Most metals can be melted and cast into shapes. Tungsten can’t, at least not practically. Its melting point is 3,422°C (6,192°F), the highest of any metal on the periodic table. No standard industrial furnace or mold material can handle that temperature.

Instead, tungsten is manufactured through powder metallurgy. Fine tungsten powder is compressed under high pressure and then sintered, a process where the compacted powder is heated to extreme temperatures (typically 2,000°C or higher) until the particles fuse together without fully melting. Achieving a fully dense tungsten body is difficult even at sintering temperatures as high as 2,500°C. Research has shown that micron-scale tungsten powder requires sintering at 2,200°C for 10 hours just to reach 96% of its theoretical density. Getting to 98% or above demands specialized equipment applying both high temperatures and pressures around 85 megapascals simultaneously.

This is slow, energy-intensive work that requires specialized furnaces capable of sustained extreme heat. The equipment alone costs far more than what’s needed for processing steel or aluminum, and the energy bills reflect that.

Machining Eats Through Tools

Once you have a sintered tungsten block, you still need to machine it into a precise cube with clean edges and flat faces. Tungsten is one of the hardest metals to machine. It’s brittle, extremely wear-resistant, and punishing on cutting tools. Conventional machining methods chew through tooling at remarkable rates. One fabricator noted that tooling replacement costs roughly equal the cost of the tungsten stock itself, effectively doubling the material expense.

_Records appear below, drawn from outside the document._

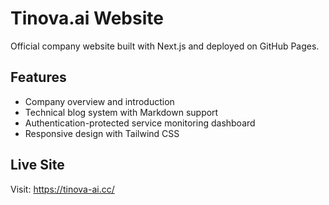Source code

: # Tinova.ai Website

Official company website built with Next.js and deployed on GitHub Pages.

## Features

- Company overview and introduction
- Technical blog system with Markdown support  
- Authentication-protected service monitoring dashboard
- Responsive design with Tailwind CSS

## Live Site

Visit: https://tinova-ai.cc/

Many shops resort to wire electrical discharge machining (wire EDM), a slower process that cuts metal using electrical sparks rather than physical contact. Wire EDM produces excellent precision but is inherently time-consuming and expensive per hour of operation. Detailed features like sharp edges and mirror finishes on a tungsten cube require careful, patient work regardless of the method.

The Crypto Craze That Changed the Market

Tungsten cubes existed as niche curiosities for years before a viral moment in late 2021 sent demand through the roof. A joke tweet about a “global tungsten shortage” from a cryptocurrency industry figure caught fire in crypto circles, where the dense, tangible cubes became a kind of ironic counterpoint to intangible digital assets. The appeal was partly the novelty of holding something so heavy and partly the meme-driven fear of missing out that characterizes crypto culture.

Midwest Tungsten Service, one of the most prominent U.S. sellers, reported a 300% increase in sales almost overnight. Its Amazon inventory was completely wiped out. That surge in retail demand created real supply pressure on a product with long lead times and limited manufacturing capacity. Prices rose accordingly, and they never fully came back down. The viral moment established tungsten cubes as a recognized product category with sustained hobbyist demand, keeping prices elevated even after the initial frenzy passed.

Bigger Cubes Get Exponentially Pricier

Because tungsten is sold by weight and its density is so high, cube prices scale dramatically with size. Doubling the edge length of a cube increases its volume (and weight) by a factor of eight. A 1-inch cube might cost $30 to $60. A 2-inch cube jumps to several hundred dollars. A 4-inch cube can run $3,000 or more, not because the per-kilogram price changes much but because you’re now buying over 40 pounds of one of the most expensive industrial metals on earth, each pound processed through the same punishing manufacturing pipeline.

The combination of extreme density, difficult processing, concentrated supply chains, volatile raw material prices, and tooling costs that rival the material itself makes tungsten cubes one of the more expensive simple objects you can buy. There’s no single reason they cost what they do. Every step from mine to desk adds a layer of expense that cheaper, lighter, easier-to-work metals simply don’t carry.